3

我目前正在处理来自实验的一些数据。因此,我有一些被随机分配到 2 种不同治疗方法的人的数据。对于每次治疗,我们进行了三个疗程。在每次会议中,参与者被要求做出一系列决定。

我想做的是:(1)用一个模型估计治疗的效果,该模型包括对个体的随机效应,然后,(2)按会话对标准误差进行聚类。

在 R 中,我可以使用plm包轻松估计随机效应模型:

model.plm<-plm(formula=DependentVar~TreatmentVar+SomeIndependentVars,data=data,
    model="random",effect="individual")

我的问题是我无法通过变量会话(即个人参与的会话)对标准误差进行聚类。确实,plm 包的稳健协方差矩阵估计器让我可以在两种类型的集群之间进行选择:“”和“时间”。
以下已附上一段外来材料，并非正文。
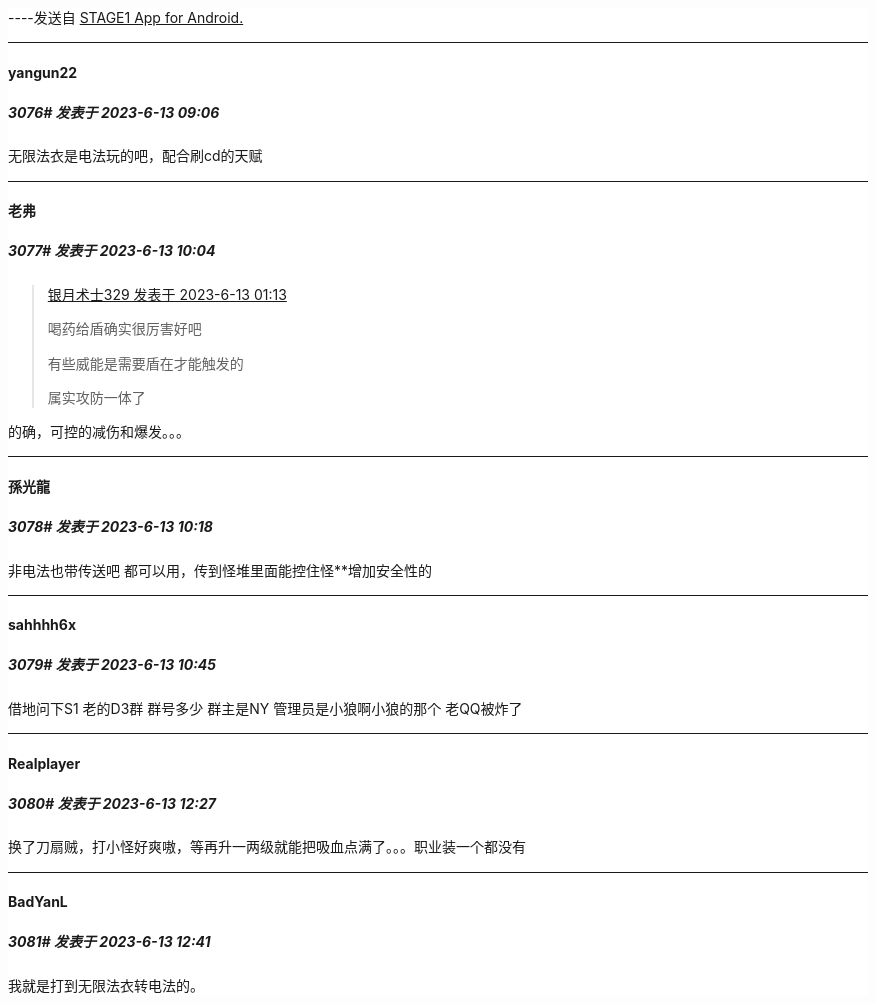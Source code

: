 ----发送自 [STAGE1 App for Android.](http://stage1.5j4m.com/?1.37)


*****

####  yangun22  
##### 3076#       发表于 2023-6-13 09:06

无限法衣是电法玩的吧，配合刷cd的天赋


*****

####  老弗  
##### 3077#       发表于 2023-6-13 10:04

<blockquote><a href="httphttps://bbs.saraba1st.com/2b/forum.php?mod=redirect&amp;goto=findpost&amp;pid=61259713&amp;ptid=2109067" target="_blank">银月术士329 发表于 2023-6-13 01:13</a>

喝药给盾确实很厉害好吧

有些威能是需要盾在才能触发的

属实攻防一体了</blockquote>
的确，可控的减伤和爆发。。。


*****

####  孫光龍  
##### 3078#       发表于 2023-6-13 10:18

非电法也带传送吧
都可以用，传到怪堆里面能控住怪**增加安全性的


*****

####  sahhhh6x  
##### 3079#       发表于 2023-6-13 10:45

借地问下S1 老的D3群 群号多少 群主是NY 管理员是小狼啊小狼的那个 老QQ被炸了 


*****

####  Realplayer  
##### 3080#       发表于 2023-6-13 12:27

换了刀扇贼，打小怪好爽嗷，等再升一两级就能把吸血点满了。。。职业装一个都没有


*****

####  BadYanL  
##### 3081#       发表于 2023-6-13 12:41

我就是打到无限法衣转电法的。
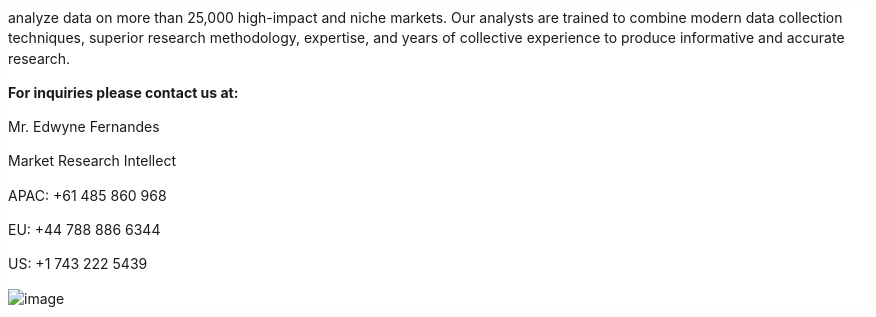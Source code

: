 analyze data on more than 25,000 high-impact and niche markets. Our analysts are trained to combine modern data collection techniques, superior research methodology, expertise, and years of collective experience to produce informative and accurate research.</span></p><p><strong>For inquiries please contact us at:</strong></p><p>Mr. Edwyne Fernandes</p><p>Market Research Intellect</p><p>APAC: +61 485 860 968</p><p>EU: +44 788 886 6344</p><p>US: +1 743 222 5439</p>
![image](https://github.com/user-attachments/assets/36b89087-6e2c-477c-9b86-6acab6c7e4e4)

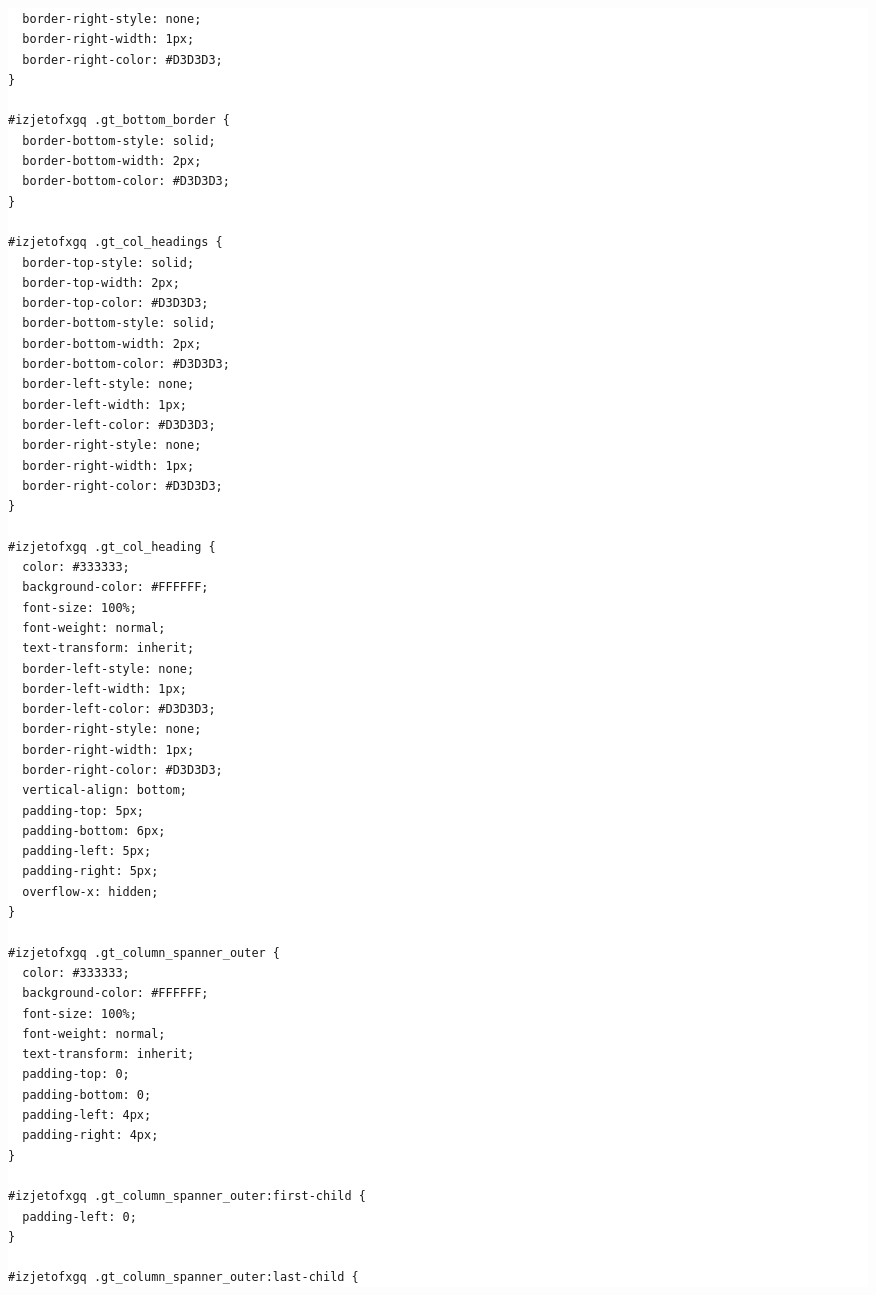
 ```{=html}
  border-right-style: none;
  border-right-width: 1px;
  border-right-color: #D3D3D3;
}

#izjetofxgq .gt_bottom_border {
  border-bottom-style: solid;
  border-bottom-width: 2px;
  border-bottom-color: #D3D3D3;
}

#izjetofxgq .gt_col_headings {
  border-top-style: solid;
  border-top-width: 2px;
  border-top-color: #D3D3D3;
  border-bottom-style: solid;
  border-bottom-width: 2px;
  border-bottom-color: #D3D3D3;
  border-left-style: none;
  border-left-width: 1px;
  border-left-color: #D3D3D3;
  border-right-style: none;
  border-right-width: 1px;
  border-right-color: #D3D3D3;
}

#izjetofxgq .gt_col_heading {
  color: #333333;
  background-color: #FFFFFF;
  font-size: 100%;
  font-weight: normal;
  text-transform: inherit;
  border-left-style: none;
  border-left-width: 1px;
  border-left-color: #D3D3D3;
  border-right-style: none;
  border-right-width: 1px;
  border-right-color: #D3D3D3;
  vertical-align: bottom;
  padding-top: 5px;
  padding-bottom: 6px;
  padding-left: 5px;
  padding-right: 5px;
  overflow-x: hidden;
}

#izjetofxgq .gt_column_spanner_outer {
  color: #333333;
  background-color: #FFFFFF;
  font-size: 100%;
  font-weight: normal;
  text-transform: inherit;
  padding-top: 0;
  padding-bottom: 0;
  padding-left: 4px;
  padding-right: 4px;
}

#izjetofxgq .gt_column_spanner_outer:first-child {
  padding-left: 0;
}

#izjetofxgq .gt_column_spanner_outer:last-child {
```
因此,如果我选择“组”选项,我会在个人级别获得标准错误:

vcovHC(model.plm,type="HC0",cluster="group")

有没有办法选择不同的聚类变量?

我将非常感谢您的帮助。

4

1 回答 1

1

您可能对此感兴趣: https ://stats.stackexchange.com/questions/85909/why-does-a-fixed-effect-ols-need-unique-time-elements

这是我对“内部”模型的解决方案:

  #' Fixed effect cluster regression, estimated efficiently using plm()
  #' @param form The model formula.
  #' @param data The data.frame.
  #' @param index Character vector giving the column name indexing individual units.
  #' @param cluster Character vector giving the column name indexing clusters, or "robust" to avoid the bootstrap and just return robust SE.
  #' @param param A list of control parameters, with named elements as follows:  R is the number of bootstrap replicates. 
  #' @return Coefficients plus clustered standard errors
  feClusterRegress <- function( form, data, index, cluster = "robust", param = list( R = 30 ) ) {
    if( "data.table" %in% class(data) )  data <- as.data.frame(data) # Not ideal efficiency-wise since I re-convert it later but necessary until I generalize the code to data.tables (the plm call doesn't work with them, for instance)
    stopifnot( class(form)=="formula" )
    mdl <- plm( form, data = data, model = "within", effect="individual", index = index )
    if( cluster=="robust" ) {
      res <- summary( mdl, robust=TRUE )
    } else { # Bootstrap
      require(foreach)
      require(data.table)
      # Prepare data structures for efficient sampling
      clusters <- unique( data[[cluster]] )
      if( is.null(clusters) )  stop("cluster must describe a column name that exists!")
      clusterList <- lapply( clusters, function(x) which( data[[cluster]] == x ) )
      names(clusterList) <- clusters
      progressBar <- txtProgressBar( 0, param$R )
      # Convert to data.table and drop extraneous variables
      data <- as.data.table( data[ , c( all.vars(form), index ) ] ) # For faster sub-setting
      # Sample repeatedly
      coefList <- foreach( i = seq( param$R ) ) %dopar% {
        setTxtProgressBar( progressBar, i )
        clusterSample <- sample( as.character( clusters ), replace=TRUE )
        indexSample <- unlist( clusterList[ clusterSample ], use.names=FALSE )
        dataSample <- data[ indexSample, ]
        dataSample[ , fakeTime := seq(.N), by = index ] # fakeTime is necessary due to a potential bug in plm.  See https://stats.stackexchange.com/questions/85909/why-does-a-fixed-effect-ols-need-unique-time-elements
        try( coefficients( plm( form, data = as.data.frame(dataSample), model = "within", effect="individual", index = c( index, "fakeTime") ) ) )
      }
      failed <- vapply( coefList, function(x) class(x) == "try-error", FUN.VALUE=NA )
      if( any(failed) ) {
        warning( "Some runs of the regression function failed" )
        coefList <- coefList[ !failed ]
      }
      coefMat <- stack( coefList )
      SE <- apply( coefMat, 2, sd )
      res <- structure( 
        list( 
          cbind( coefficients( mdl ), SE ),
          model = mdl
        ),
        class = "feClusterPLM",
        R = param$R
      )
    }
    res         
  }

我怀疑您实际上需要变量,因此不要生成假时间,而是生成一个“假”组——只需在您获取每个引导样本后立即组成一个新的组标识符。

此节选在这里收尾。